_WHAT THE TASK ASKS_
Which of the lines below holds the string "characters"? Copy every line that does.

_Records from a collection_
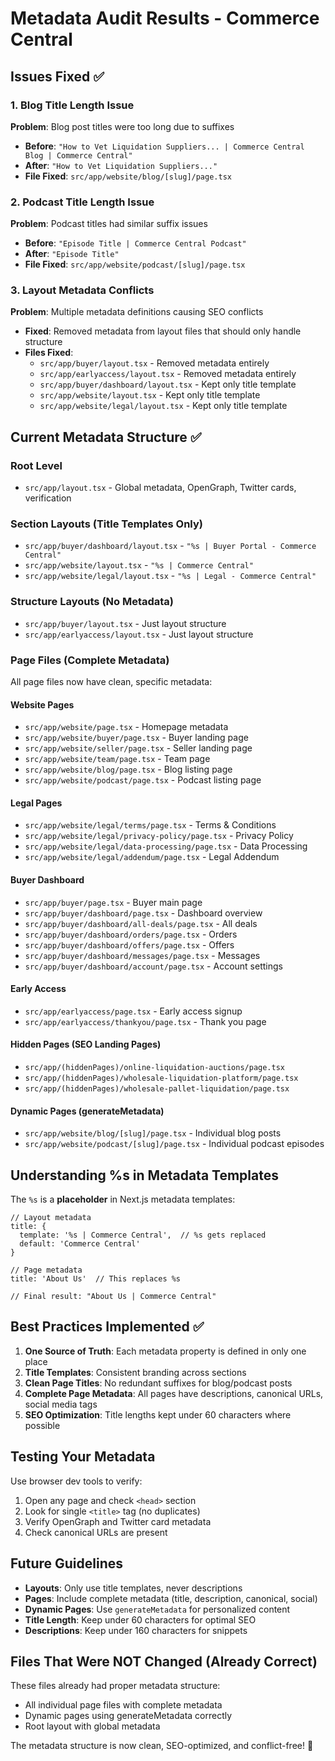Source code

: # Metadata Audit Results - Commerce Central

## Issues Fixed ✅

### 1. Blog Title Length Issue
**Problem**: Blog post titles were too long due to suffixes
- **Before**: `"How to Vet Liquidation Suppliers... | Commerce Central Blog | Commerce Central"`
- **After**: `"How to Vet Liquidation Suppliers..."`
- **File Fixed**: `src/app/website/blog/[slug]/page.tsx`

### 2. Podcast Title Length Issue  
**Problem**: Podcast titles had similar suffix issues
- **Before**: `"Episode Title | Commerce Central Podcast"`
- **After**: `"Episode Title"`
- **File Fixed**: `src/app/website/podcast/[slug]/page.tsx`

### 3. Layout Metadata Conflicts
**Problem**: Multiple metadata definitions causing SEO conflicts
- **Fixed**: Removed metadata from layout files that should only handle structure
- **Files Fixed**:
  - `src/app/buyer/layout.tsx` - Removed metadata entirely
  - `src/app/earlyaccess/layout.tsx` - Removed metadata entirely
  - `src/app/buyer/dashboard/layout.tsx` - Kept only title template
  - `src/app/website/layout.tsx` - Kept only title template  
  - `src/app/website/legal/layout.tsx` - Kept only title template

## Current Metadata Structure ✅

### Root Level
- `src/app/layout.tsx` - Global metadata, OpenGraph, Twitter cards, verification

### Section Layouts (Title Templates Only)
- `src/app/buyer/dashboard/layout.tsx` - `"%s | Buyer Portal - Commerce Central"`
- `src/app/website/layout.tsx` - `"%s | Commerce Central"`
- `src/app/website/legal/layout.tsx` - `"%s | Legal - Commerce Central"`

### Structure Layouts (No Metadata)
- `src/app/buyer/layout.tsx` - Just layout structure
- `src/app/earlyaccess/layout.tsx` - Just layout structure

### Page Files (Complete Metadata)
All page files now have clean, specific metadata:

#### Website Pages
- `src/app/website/page.tsx` - Homepage metadata
- `src/app/website/buyer/page.tsx` - Buyer landing page
- `src/app/website/seller/page.tsx` - Seller landing page
- `src/app/website/team/page.tsx` - Team page
- `src/app/website/blog/page.tsx` - Blog listing page
- `src/app/website/podcast/page.tsx` - Podcast listing page

#### Legal Pages
- `src/app/website/legal/terms/page.tsx` - Terms & Conditions
- `src/app/website/legal/privacy-policy/page.tsx` - Privacy Policy
- `src/app/website/legal/data-processing/page.tsx` - Data Processing
- `src/app/website/legal/addendum/page.tsx` - Legal Addendum

#### Buyer Dashboard
- `src/app/buyer/page.tsx` - Buyer main page
- `src/app/buyer/dashboard/page.tsx` - Dashboard overview
- `src/app/buyer/dashboard/all-deals/page.tsx` - All deals
- `src/app/buyer/dashboard/orders/page.tsx` - Orders
- `src/app/buyer/dashboard/offers/page.tsx` - Offers
- `src/app/buyer/dashboard/messages/page.tsx` - Messages
- `src/app/buyer/dashboard/account/page.tsx` - Account settings

#### Early Access
- `src/app/earlyaccess/page.tsx` - Early access signup
- `src/app/earlyaccess/thankyou/page.tsx` - Thank you page

#### Hidden Pages (SEO Landing Pages)
- `src/app/(hiddenPages)/online-liquidation-auctions/page.tsx`
- `src/app/(hiddenPages)/wholesale-liquidation-platform/page.tsx`
- `src/app/(hiddenPages)/wholesale-pallet-liquidation/page.tsx`

#### Dynamic Pages (generateMetadata)
- `src/app/website/blog/[slug]/page.tsx` - Individual blog posts
- `src/app/website/podcast/[slug]/page.tsx` - Individual podcast episodes

## Understanding %s in Metadata Templates

The `%s` is a **placeholder** in Next.js metadata templates:

```tsx
// Layout metadata
title: {
  template: '%s | Commerce Central',  // %s gets replaced
  default: 'Commerce Central'
}

// Page metadata  
title: 'About Us'  // This replaces %s

// Final result: "About Us | Commerce Central"
```

## Best Practices Implemented ✅

1. **One Source of Truth**: Each metadata property is defined in only one place
2. **Title Templates**: Consistent branding across sections
3. **Clean Page Titles**: No redundant suffixes for blog/podcast posts
4. **Complete Page Metadata**: All pages have descriptions, canonical URLs, social media tags
5. **SEO Optimization**: Title lengths kept under 60 characters where possible

## Testing Your Metadata

Use browser dev tools to verify:
1. Open any page and check `<head>` section
2. Look for single `<title>` tag (no duplicates)
3. Verify OpenGraph and Twitter card metadata
4. Check canonical URLs are present

## Future Guidelines

- **Layouts**: Only use title templates, never descriptions
- **Pages**: Include complete metadata (title, description, canonical, social)
- **Dynamic Pages**: Use `generateMetadata` for personalized content
- **Title Length**: Keep under 60 characters for optimal SEO
- **Descriptions**: Keep under 160 characters for snippets

## Files That Were NOT Changed (Already Correct)

These files already had proper metadata structure:
- All individual page files with complete metadata
- Dynamic pages using generateMetadata correctly
- Root layout with global metadata

The metadata structure is now clean, SEO-optimized, and conflict-free! 🎯 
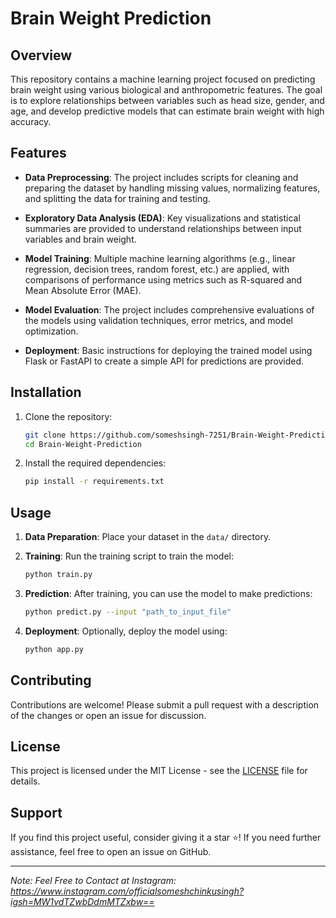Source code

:# Brain Weight Prediction

## Overview

This repository contains a machine learning project focused on predicting brain weight using various biological and anthropometric features. The goal is to explore relationships between variables such as head size, gender, and age, and develop predictive models that can estimate brain weight with high accuracy.

## Features

- **Data Preprocessing**: The project includes scripts for cleaning and preparing the dataset by handling missing values, normalizing features, and splitting the data for training and testing.
  
- **Exploratory Data Analysis (EDA)**: Key visualizations and statistical summaries are provided to understand relationships between input variables and brain weight.
  
- **Model Training**: Multiple machine learning algorithms (e.g., linear regression, decision trees, random forest, etc.) are applied, with comparisons of performance using metrics such as R-squared and Mean Absolute Error (MAE).
  
- **Model Evaluation**: The project includes comprehensive evaluations of the models using validation techniques, error metrics, and model optimization.
  
- **Deployment**: Basic instructions for deploying the trained model using Flask or FastAPI to create a simple API for predictions are provided.

## Installation

1. Clone the repository:
   ```bash
   git clone https://github.com/someshsingh-7251/Brain-Weight-Prediction.git
   cd Brain-Weight-Prediction
   ```

2. Install the required dependencies:
   ```bash
   pip install -r requirements.txt
   ```

## Usage

1. **Data Preparation**: Place your dataset in the `data/` directory.
   
2. **Training**: Run the training script to train the model:
   ```bash
   python train.py
   ```

3. **Prediction**: After training, you can use the model to make predictions:
   ```bash
   python predict.py --input "path_to_input_file"
   ```

4. **Deployment**: Optionally, deploy the model using:
   ```bash
   python app.py
   ```

## Contributing

Contributions are welcome! Please submit a pull request with a description of the changes or open an issue for discussion.

## License

This project is licensed under the MIT License - see the [LICENSE](LICENSE) file for details.

## Support

If you find this project useful, consider giving it a star ⭐! If you need further assistance, feel free to open an issue on GitHub.

---

*Note: Feel Free to Contact at Instagram: https://www.instagram.com/officialsomeshchinkusingh?igsh=MW1vdTZwbDdmMTZxbw==*
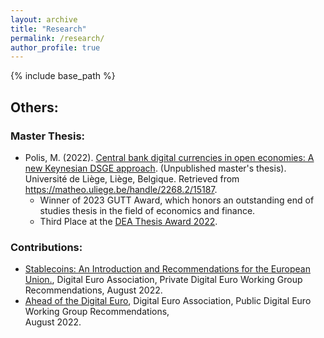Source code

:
 ```yaml
---
layout: archive
title: "Research"
permalink: /research/
author_profile: true
---
```


{% include base_path %}

## Others:

 ### Master Thesis:
   
- Polis, M. (2022). [Central bank digital currencies in open economies: A new Keynesian DSGE approach](https://matheo.uliege.be/bitstream/2268.2/15187/4/Central_Bank_Digital_Currencies_in_Open_Economies__A_NK_DSGE_approach.pdf).    (Unpublished master's thesis). Université de Liège, Liège, Belgique. Retrieved from https://matheo.uliege.be/handle/2268.2/15187.
    * Winner of 2023 GUTT Award, which  honors an outstanding end of studies thesis in the field of economics and finance.
    * Third Place at the [DEA Thesis Award 2022](https://blog.digital-euro-association.de/dea-thesis-awards-2023-recap).
    
### Contributions:
   
 - [Stablecoins: An Introduction and Recommendations for the European Union.](https://7869715.fs1.hubspotusercontent-na1.net/hubfs/7869715/Private%20Working%20Group%20paper.pdf), Digital Euro Association, Private Digital Euro       Working Group Recommendations, August 2022. 
 -  [Ahead of the Digital Euro](https://7869715.fs1.hubspotusercontent-na1.net/hubfs/7869715/New%20-%20Public%20DEA%20Working%20Group%20Paper.pdf), Digital Euro Association, Public Digital Euro Working Group Recommendations,    
 August 2022. 
     
  


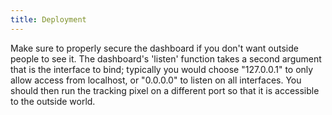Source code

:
 ```yaml
---
title: Deployment
---
```


Make sure to properly secure the dashboard if you don't want outside people to see it. The dashboard's 'listen' function takes a second argument that is the interface to bind; typically you would choose "127.0.0.1" to only allow access from localhost, or "0.0.0.0" to listen on all interfaces.  You should then run the tracking pixel on a different port so that it is accessible to the outside world.
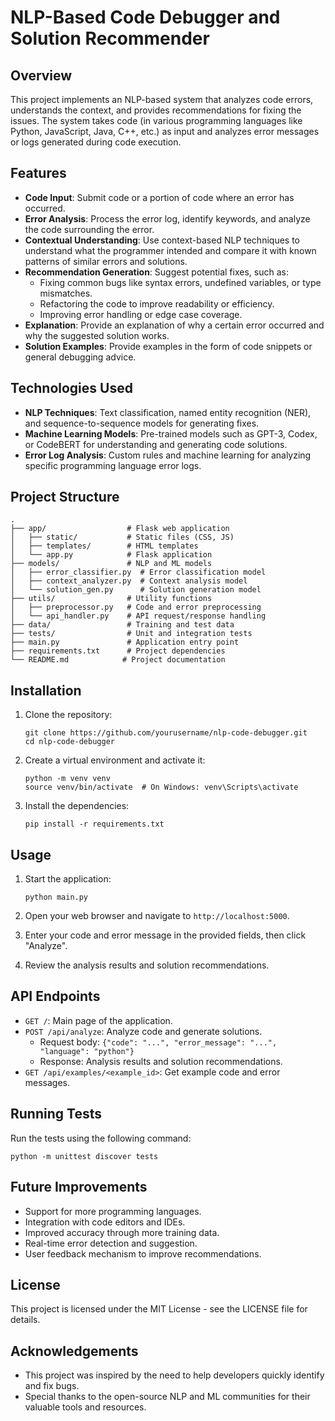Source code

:# NLP-Based Code Debugger and Solution Recommender

## Overview

This project implements an NLP-based system that analyzes code errors, understands the context, and provides recommendations for fixing the issues. The system takes code (in various programming languages like Python, JavaScript, Java, C++, etc.) as input and analyzes error messages or logs generated during code execution.

## Features

- **Code Input**: Submit code or a portion of code where an error has occurred.
- **Error Analysis**: Process the error log, identify keywords, and analyze the code surrounding the error.
- **Contextual Understanding**: Use context-based NLP techniques to understand what the programmer intended and compare it with known patterns of similar errors and solutions.
- **Recommendation Generation**: Suggest potential fixes, such as:
  - Fixing common bugs like syntax errors, undefined variables, or type mismatches.
  - Refactoring the code to improve readability or efficiency.
  - Improving error handling or edge case coverage.
- **Explanation**: Provide an explanation of why a certain error occurred and why the suggested solution works.
- **Solution Examples**: Provide examples in the form of code snippets or general debugging advice.

## Technologies Used

- **NLP Techniques**: Text classification, named entity recognition (NER), and sequence-to-sequence models for generating fixes.
- **Machine Learning Models**: Pre-trained models such as GPT-3, Codex, or CodeBERT for understanding and generating code solutions.
- **Error Log Analysis**: Custom rules and machine learning for analyzing specific programming language error logs.

## Project Structure

```
.
├── app/                  # Flask web application
│   ├── static/           # Static files (CSS, JS)
│   ├── templates/        # HTML templates
│   └── app.py            # Flask application
├── models/               # NLP and ML models
│   ├── error_classifier.py  # Error classification model
│   ├── context_analyzer.py  # Context analysis model
│   └── solution_gen.py      # Solution generation model
├── utils/                # Utility functions
│   ├── preprocessor.py   # Code and error preprocessing
│   └── api_handler.py    # API request/response handling
├── data/                 # Training and test data
├── tests/                # Unit and integration tests
├── main.py               # Application entry point
├── requirements.txt      # Project dependencies
└── README.md            # Project documentation
```

## Installation

1. Clone the repository:
   ```
   git clone https://github.com/yourusername/nlp-code-debugger.git
   cd nlp-code-debugger
   ```

2. Create a virtual environment and activate it:
   ```
   python -m venv venv
   source venv/bin/activate  # On Windows: venv\Scripts\activate
   ```

3. Install the dependencies:
   ```
   pip install -r requirements.txt
   ```

## Usage

1. Start the application:
   ```
   python main.py
   ```

2. Open your web browser and navigate to `http://localhost:5000`.

3. Enter your code and error message in the provided fields, then click "Analyze".

4. Review the analysis results and solution recommendations.

## API Endpoints

- `GET /`: Main page of the application.
- `POST /api/analyze`: Analyze code and generate solutions.
  - Request body: `{"code": "...", "error_message": "...", "language": "python"}`
  - Response: Analysis results and solution recommendations.
- `GET /api/examples/<example_id>`: Get example code and error messages.

## Running Tests

Run the tests using the following command:
```
python -m unittest discover tests
```

## Future Improvements

- Support for more programming languages.
- Integration with code editors and IDEs.
- Improved accuracy through more training data.
- Real-time error detection and suggestion.
- User feedback mechanism to improve recommendations.

## License

This project is licensed under the MIT License - see the LICENSE file for details.

## Acknowledgements

- This project was inspired by the need to help developers quickly identify and fix bugs.
- Special thanks to the open-source NLP and ML communities for their valuable tools and resources.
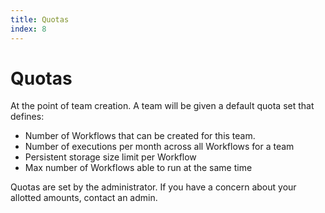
 ```yaml
---
title: Quotas
index: 8
---
```


# Quotas

At the point of team creation. A team will be given a default quota set that defines:

- Number of Workflows that can be created for this team.
- Number of executions per month across all Workflows for a team
- Persistent storage size limit per Workflow
- Max number of Workflows able to run at the same time

Quotas are set by the administrator. If you have a concern about your allotted amounts, contact an admin.
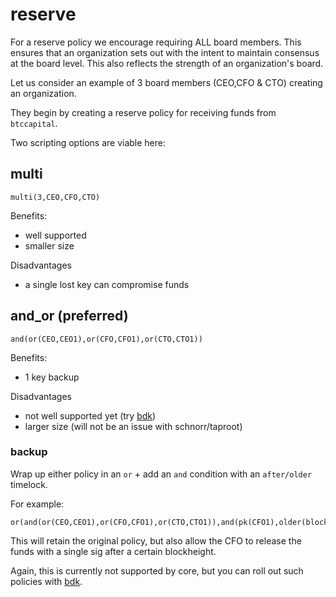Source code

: # reserve

For a reserve policy we encourage requiring ALL board members. This ensures that an organization sets out with the intent to maintain consensus at the board level. This also reflects the strength of an organization's board.

Let us consider an example of 3 board members (CEO,CFO & CTO) creating an organization. 

They begin by creating a reserve policy for receiving funds from `btccapital`.

Two scripting options are viable here:

## multi
```
multi(3,CEO,CFO,CTO)
```

Benefits:
- well supported 
- smaller size

Disadvantages
- a single lost key can compromise funds

## and_or (preferred)
```
and(or(CEO,CEO1),or(CFO,CFO1),or(CTO,CTO1))
```

Benefits:
- 1 key backup

Disadvantages
- not well supported yet (try [bdk](https://bitcoindevkit.org))
- larger size (will not be an issue with schnorr/taproot)



### backup

Wrap up either policy in an `or` + add an `and` condition with an `after/older` timelock.

For example:

```
or(and(or(CEO,CEO1),or(CFO,CFO1),or(CTO,CTO1)),and(pk(CFO1),older(blockheight)))
```

This will retain the original policy, but also allow the CFO to release the funds with a single sig after a certain blockheight.

Again, this is currently not supported by core, but you can roll out such policies with [bdk](https://bitcoindevkit.org).
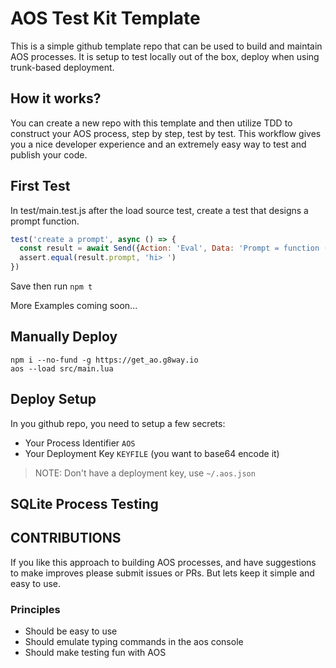 # AOS Test Kit Template

This is a simple github template repo that can be used to build and maintain AOS processes. 
It is setup to test locally out of the box, deploy when using trunk-based deployment.

## How it works?

You can create a new repo with this template and then utilize TDD to construct your AOS process, 
step by step, test by test. This workflow gives you a nice developer experience and an extremely
easy way to test and publish your code.

## First Test

In test/main.test.js after the load source test, create a test that designs a prompt function.

```js
test('create a prompt', async () => {
  const result = await Send({Action: 'Eval', Data: 'Prompt = function () return "hi> " end' })
  assert.equal(result.prompt, 'hi> ')
})
```

Save then run `npm t`

More Examples coming soon...

## Manually Deploy

```
npm i --no-fund -g https://get_ao.g8way.io
aos --load src/main.lua
```

## Deploy Setup

In you github repo, you need to setup a few secrets:

* Your Process Identifier `AOS`
* Your Deployment Key `KEYFILE` (you want to base64 encode it)

> NOTE: Don't have a deployment key, use `~/.aos.json`

## SQLite Process Testing



## CONTRIBUTIONS

If you like this approach to building AOS processes, and have suggestions to make improves please
submit issues or PRs. But lets keep it simple and easy to use.

### Principles

* Should be easy to use
* Should emulate typing commands in the aos console
* Should make testing fun with AOS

_SOLVED EXERCISE_
5. **SEO Optimization**: Title lengths kept under 60 characters where possible
- **Title Length**: Keep under 60 characters for optimal SEO
- **Descriptions**: Keep under 160 characters for snippets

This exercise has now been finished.